Which is all preface to a larger issue – the digital age’s fetish for large aperture lenses. Like most fetishes, it can’t be justified rationally. It makes no sense. In the digital age, when hyper ISO is a reality (10,000 ISO being common), there simply is no need for them. None, other than to pimp the one-trick pony that is ‘bokeh,’ which, to my eyes, is the single worst visual affectation brought about by digital capture. Suffice it to say that, as a general rule, the more you rely on bokeh to make your photographs interesting, the shittier the photographer you are. Full stop.
Back in the film era, high-speed lenses served a purpose. Most usable film stocks maxed out at 400 ASA. Tri-X and HP-5 – 400 ASA box speed films – were considered ‘fast’ films preferable for low-light handheld work. 10,000 ISO was a thing of science fiction, akin to flying cars. We learned to work within the parameters of the limitations of the technology. We became ‘photographers.’
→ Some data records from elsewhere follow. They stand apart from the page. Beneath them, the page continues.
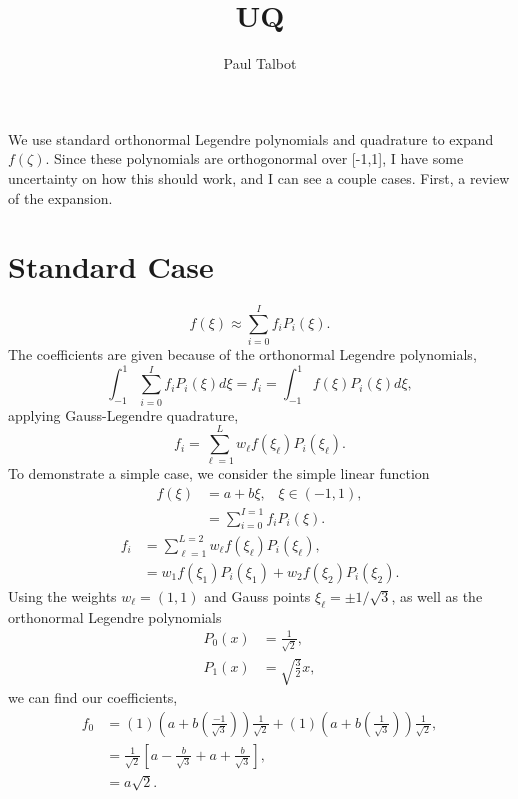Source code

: \documentclass[11pt]{article} %
\title{UQ}
\author{Paul Talbot}
\newcommand{\into}{\ensuremath{\int_{-1}^1}}
\begin{document}
\maketitle



We use standard orthonormal Legendre polynomials and quadrature to expand $f(\zeta)$.  Since these polynomials are orthogonormal over [-1,1], I have some uncertainty on how this should work, and I can see a couple cases.  First, a review of the expansion.

\section{Standard Case}
\begin{equation}
f(\xi) \approx \sum_{i=0}^I f_i P_i(\xi).
\end{equation}
The coefficients are given because of the orthonormal Legendre polynomials,
\begin{equation}
 \into\sum_{i=0}^I f_i P_i(\xi) d\xi = f_i = \into f(\xi)P_i(\xi) d\xi,
\end{equation}
applying Gauss-Legendre quadrature,
\begin{equation}
f_i = \sum_{\ell=1}^L w_\ell f(\xi_\ell)P_i(\xi_\ell).
\end{equation}
To demonstrate a simple case, we consider the simple linear function
\begin{align}
f(\xi)&=a+b\xi,\hspace{10pt}\xi\in(-1,1),\\
  &=\sum_{i=0}^{I=1} f_iP_i(\xi).
\end{align}
\begin{align}
f_i&=\sum_{\ell=1}^{L=2} w_\ell f(\xi_\ell)P_i(\xi_\ell),\\
  &= w_1 f(\xi_1)P_i(\xi_1) + w_2 f(\xi_2)P_i(\xi_2).
\end{align}
Using the weights $w_\ell=(1,1)$ and Gauss points $\xi_\ell = \pm 1/\sqrt{3}$, as well as the orthonormal Legendre polynomials
\begin{align}
P_0(x)&=\frac{1}{\sqrt{2}},\\
P_1(x)&=\sqrt{\frac{3}{2}}x,
\end{align}
we can find our coefficients,
\begin{align}
f_0 &= (1)\left(a+b\left(\frac{-1}{\sqrt{3}}\right)\right)\frac{1}{\sqrt{2}} + (1)\left(a+b\left(\frac{1}{\sqrt{3}}\right)\right)\frac{1}{\sqrt{2}},\\
  &=\frac{1}{\sqrt{2}}\left[a-\frac{b}{\sqrt{3}}+a+\frac{b}{\sqrt{3}}\right],\\
  &= a\sqrt{2}.
\end{align}
\end{document}
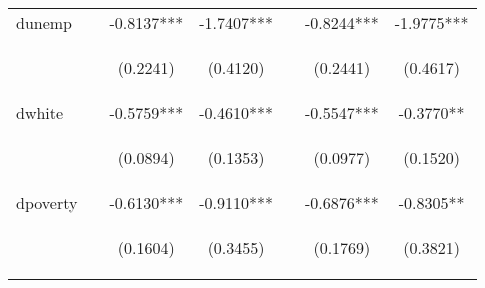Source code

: \begin{center}
\begin{tabular}{lcccccc}
dunemp &  & -0.8137*** & -1.7407*** &  & -0.8244*** & -1.9775*** \\
\vspace{4pt} & \begin{footnotesize}\end{footnotesize} & \begin{footnotesize}(0.2241)\end{footnotesize} & \begin{footnotesize}(0.4120)\end{footnotesize} & \begin{footnotesize}\end{footnotesize} & \begin{footnotesize}(0.2441)\end{footnotesize} & \begin{footnotesize}(0.4617)\end{footnotesize} \\
dwhite &  & -0.5759*** & -0.4610*** &  & -0.5547*** & -0.3770** \\
\vspace{4pt} & \begin{footnotesize}\end{footnotesize} & \begin{footnotesize}(0.0894)\end{footnotesize} & \begin{footnotesize}(0.1353)\end{footnotesize} & \begin{footnotesize}\end{footnotesize} & \begin{footnotesize}(0.0977)\end{footnotesize} & \begin{footnotesize}(0.1520)\end{footnotesize} \\
dpoverty &  & -0.6130*** & -0.9110*** &  & -0.6876*** & -0.8305** \\
\vspace{4pt} & \begin{footnotesize}\end{footnotesize} & \begin{footnotesize}(0.1604)\end{footnotesize} & \begin{footnotesize}(0.3455)\end{footnotesize} & \begin{footnotesize}\end{footnotesize} & \begin{footnotesize}(0.1769)\end{footnotesize} & \begin{footnotesize}(0.3821)\end{footnotesize} \\

\end{tabular}
\end{center}

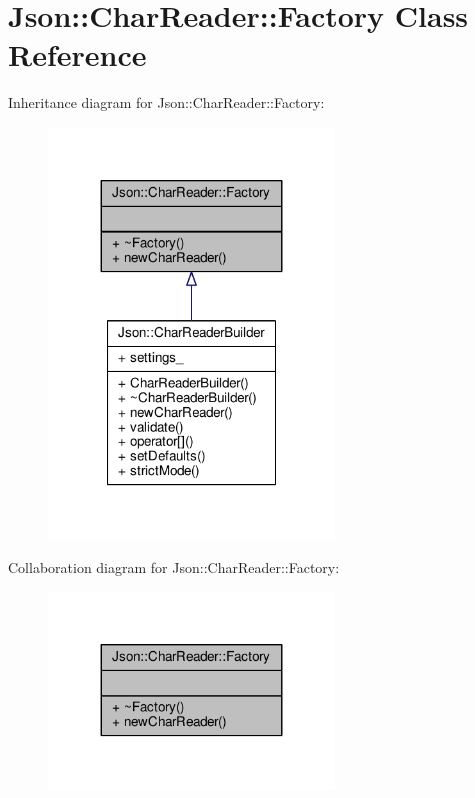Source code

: \hypertarget{classJson_1_1CharReader_1_1Factory}{}\section{Json\+:\+:Char\+Reader\+:\+:Factory Class Reference}
\label{classJson_1_1CharReader_1_1Factory}


Inheritance diagram for Json\+:\+:Char\+Reader\+:\+:Factory\+:
\nopagebreak
\begin{figure}[H]
\begin{center}
\leavevmode
\includegraphics[width=215pt]{d7/d70/classJson_1_1CharReader_1_1Factory__inherit__graph}
\end{center}
\end{figure}


Collaboration diagram for Json\+:\+:Char\+Reader\+:\+:Factory\+:
\nopagebreak
\begin{figure}[H]
\begin{center}
\leavevmode
\includegraphics[width=215pt]{da/d0d/classJson_1_1CharReader_1_1Factory__coll__graph}
\end{center}
\end{figure}
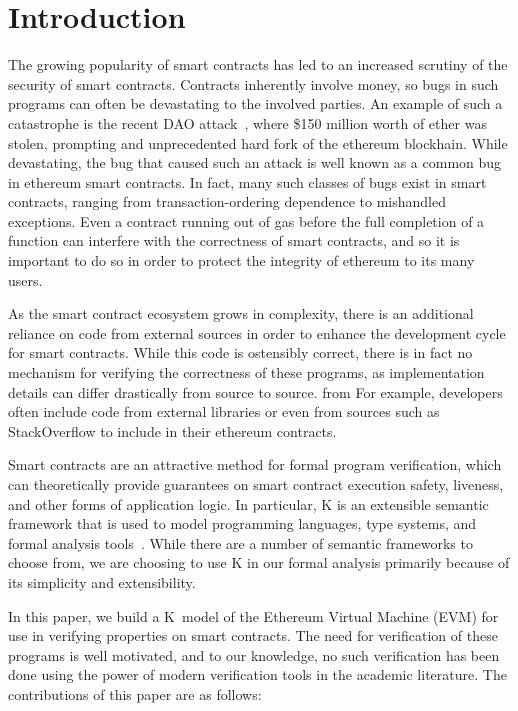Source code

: \section{Introduction}
The growing popularity of smart contracts has led to an increased scrutiny of
the security of smart contracts. Contracts inherently involve money, so bugs in
such programs can often be devastating to the involved parties. An example of
such a catastrophe is the recent DAO attack~\cite{dao-attack}, where \$150
million worth of ether was stolen, prompting and unprecedented hard fork of the
ethereum blockhain. While devastating, the bug that caused such an attack is
well known as a common bug in ethereum smart contracts. In fact, many such
classes of bugs exist in smart contracts, ranging from transaction-ordering
dependence to mishandled exceptions. Even a contract running out of gas before
the full completion of a function can interfere with the correctness of smart
contracts, and so it is important to do so in order to protect the integrity of
ethereum to its many users.

As the smart contract ecosystem grows in complexity, there is an additional
reliance on code from external sources in order to enhance the development cycle
for smart contracts. While this code is ostensibly correct, there is in fact no
mechanism for verifying the correctness of these programs, as implementation
details can differ drastically from source to source. from For example,
developers often include code from external libraries or even from sources such as
StackOverflow to include in their ethereum contracts.

Smart contracts are an attractive method for formal program verification, which
can theoretically provide guarantees on smart contract execution safety,
liveness, and other forms of application logic. In particular, K is an
extensible semantic framework that is used to model programming languages, type
systems, and formal analysis tools~\cite{rosu-serbanuta-2010-jlap}. While there
are a number of semantic frameworks to choose from, we are choosing to use K in
our formal analysis primarily because of its simplicity and extensibility.

In this paper, we build a K~model of the Ethereum Virtual Machine (EVM) for use
in verifying properties on smart contracts. The need for verification of these
programs is well motivated, and to our knowledge, no such verification has been
done using the power of modern verification tools in the academic literature.
The contributions of this paper are as follows:

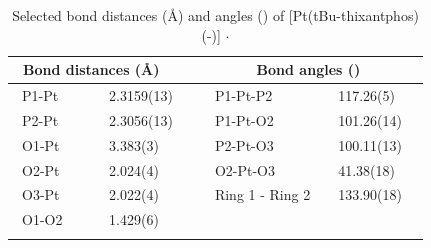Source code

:\begin{table}[ht]
\caption[Selected bond distances (\AA) and angles (\degrees) of [Pt(tBu-thixantphos)(\hapto{}-){]} $\cdot{}$ ]{Selected bond distances (\AA) and angles (\degrees) of [Pt(tBu-thixantphos)(\hapto{}-){]} $\cdot{}$ } 
\vspace{1em}
\label{table:crystalPtdioxygen:lengths}
\small
\begin{center}
\begin{tabular}{l l l l}
	\toprule
	\multicolumn{2}{l}{\bfseries{~Bond distances (\si{\angstrom})}} & \multicolumn{2}{c}{\bfseries{Bond angles (\degrees)}} \\
	\midrule		
	~P1-Pt		~~&~~2.3159(13)~~	&~~P1-Pt-P2			&~~117.26(5)~~	\\	
	~P2-Pt		~~&~~2.3056(13)~~	&~~P1-Pt-O2			&~~101.26(14)~~	\\
	~O1-Pt		~~&~~3.383(3)~~	&~~P2-Pt-O3			&~~100.11(13)~~	\\
	~O2-Pt		~~&~~2.024(4)~~	&~~O2-Pt-O3			&~~41.38(18)~~	\\
	~O3-Pt		~~&~~2.022(4)~~	&~~Ring 1 - Ring 2		&~~133.90(18)~~	\\
	~O1-O2		~~&~~1.429(6)~~	&~~					&~~		~~		\\
	\bottomrule{}
\end{tabular}
\end{center}
\end{table}

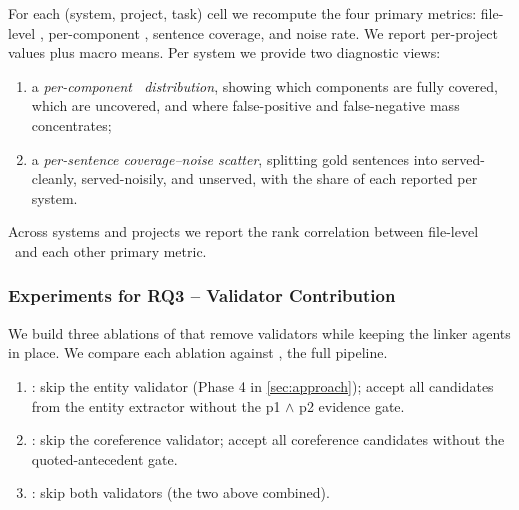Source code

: For each (system, project, task) cell we recompute the four primary metrics: file-level \fone, per-component \fone, sentence coverage, and noise rate. We report per-project values plus macro means. Per system we provide two diagnostic views:
\begin{enumerate}[leftmargin=*]
    \item a \emph{per-component \fone\ distribution}, showing which components are fully covered, which are uncovered, and where false-positive and false-negative mass concentrates;
    \item a \emph{per-sentence coverage--noise scatter}, splitting gold sentences into served-cleanly, served-noisily, and unserved, with the share of each reported per system.
\end{enumerate}
Across systems and projects we report the rank correlation between file-level \fone\ and each other primary metric.


\subsubsection{Experiments for RQ3 -- Validator Contribution}
\label{sec:exp:rq3}
We build three ablations of \approach{} that remove validators while keeping the linker agents in place. 
We compare each ablation against \emph{\fullVariant{}}, the full pipeline.

\begin{enumerate}[leftmargin=*]
\item \emph{\noEntityValid{}}: skip the entity validator (Phase 4 in \autoref{sec:approach}); accept all candidates from the entity extractor without the p1 \ensuremath{\wedge} p2 evidence gate.

\item \emph{\noCitation{}}: skip the coreference validator; accept all coreference candidates without the quoted-antecedent gate.

\item \emph{\noValidator{}}: skip both validators (the two above combined).
\end{enumerate}

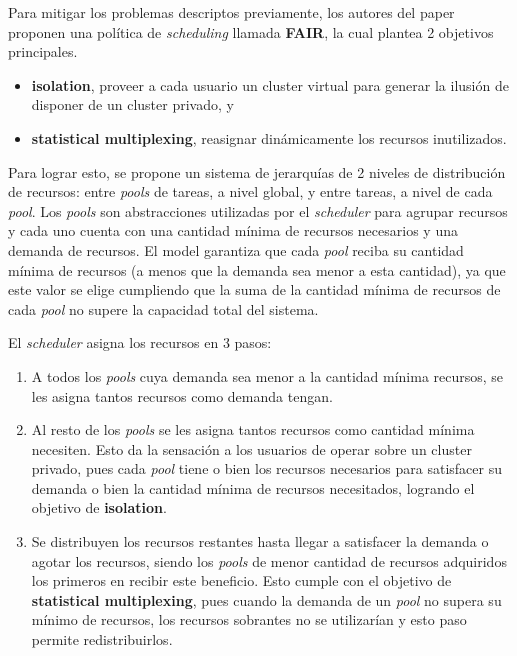 \documentclass[a4paper]{article}
\begin{document}
Para mitigar los problemas descriptos previamente, los autores del paper
proponen una política de \textit{scheduling} llamada \textbf{FAIR}, la cual
plantea 2 objetivos principales.
\begin{itemize}
  \item \textbf{isolation}, proveer a cada usuario un cluster virtual para
  generar la ilusión de disponer de un cluster privado, y
	\item \textbf{statistical multiplexing}, reasignar dinámicamente los recursos
  inutilizados.
\end{itemize}

Para lograr esto, se propone un sistema de jerarquías de 2 niveles de
distribución de recursos: entre \textit{pools} de tareas, a nivel global, y
entre tareas, a nivel de cada \textit{pool}. Los \textit{pools} son
abstracciones utilizadas por el \textit{scheduler} para agrupar recursos y cada
uno cuenta con una cantidad mínima de recursos necesarios y una demanda de
recursos. El model garantiza que cada \textit{pool} reciba su cantidad mínima
de recursos (a menos que la demanda sea menor a esta cantidad), ya que este
valor se elige cumpliendo que la suma de la cantidad mínima de recursos de cada
\textit{pool} no supere la capacidad total del sistema.

El \textit{scheduler} asigna los recursos en 3 pasos:
\begin{enumerate}
	\item A todos los \textit{pools} cuya demanda sea menor a la cantidad mínima
  recursos, se les asigna tantos recursos como demanda tengan.
	\item Al resto de los \textit{pools} se les asigna tantos recursos como
  cantidad mínima necesiten. Esto da la sensación a los usuarios de operar
  sobre un cluster privado, pues cada \textit{pool} tiene o bien los recursos
  necesarios para satisfacer su demanda o bien la cantidad mínima de recursos
  necesitados, logrando el objetivo de \textbf{isolation}.
	\item Se distribuyen los recursos restantes hasta llegar a satisfacer la
  demanda o agotar los recursos, siendo los \textit{pools} de menor cantidad de
  recursos adquiridos los primeros en recibir este beneficio. Esto cumple con
  el objetivo de \textbf{statistical multiplexing}, pues cuando la demanda de
  un \textit{pool} no supera su mínimo de recursos, los recursos sobrantes no
  se utilizarían y esto paso permite redistribuirlos.
\end{enumerate}
\end{document}
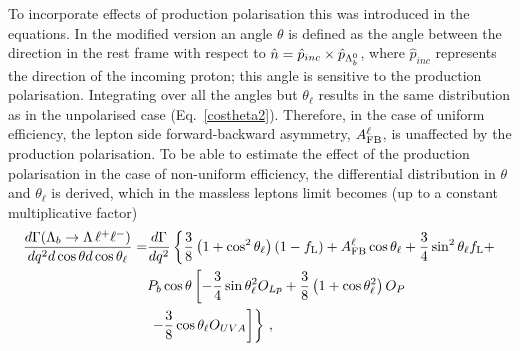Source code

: To incorporate effects of production polarisation this was introduced in the equations.
%
In the modified version an angle $\theta$ is defined as the angle between the \Lz direction
in the \Lb rest frame with respect to $\hat{n} = \hat{p}_{inc} \times \hat{p}_{\Lambda^0_b}$, where $\hat{p}_{inc}$
represents the direction of the incoming proton; this angle is sensitive to the production polarisation.
Integrating over all the angles but $\theta_\ell$ results in 
the same distribution as in the unpolarised case (Eq.~\ref{costheta2}). Therefore, in the case of uniform
efficiency, the lepton side forward-backward asymmetry, $A_{\rm FB}^\ell$, is unaffected by the production
polarisation. To be able to estimate the effect of the production polarisation in the case of non-uniform efficiency, 
the differential distribution in $\theta$ and $\theta_\ell$ is derived, which in the massless leptons
limit becomes (up to a  constant multiplicative factor)
%
\begin{align}
\frac{d\Gamma(\Lambda_{b}\rightarrow \Lambda \,\ell^{+}\ell^{-})}{dq^2d\cos\theta d\cos\theta_\ell}=&
\frac{d\Gamma}{dq^2}\left\{  \frac{3}{8}\left(1+\cos^2\theta_\ell\right)(1-f_{\rm L})+A_{\rm FB}^\ell\cos\theta_\ell +
   \frac{3}{4}\sin^2\theta_\ell f_{\rm L}+\right. \nonumber \\
&P_b\cos\theta\left[ -\frac{3}{4}\sin\theta_\ell^2O_{Lp}+
  \frac{3}{8}\left(1+\cos\theta_\ell^2\right)O_P\right. \nonumber \\
&\left.\left.-\frac{3}{8}\cos\theta_\ell O_{UVA} \right]\right\}\,,
\label{eq:lepton2D}
\end{align}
The Noctilux: A $12000 Photographic Affectation. If You’re Rockin One of These in the Digital Age, Freud Would Say You’re Probably Insecure About the Size of Your Penis
It was these constraints that led to the production of high-speed lenses. It wasn’t for the bokeh. They were made and used for a reason – to maximize one’s ability to shoot in low light. Doing so was usually a two-fold strategy. Push your Tri-X or HP5 to 1600 ASA, and use the fastest lens – usually an f 1:1.4. If you had unlimited funds, you’d take advantage of the speed gain of the Noctilux or the Nikkor 50 1:1.2, but you usually did so only as a last measure, given the optical compromises inherent in large aperture lenses. Best bet was to learn to shoot handheld, which, with some practice, was easily doable down to 1/15th/sec with a 50mm lens and even lower with a 28mm.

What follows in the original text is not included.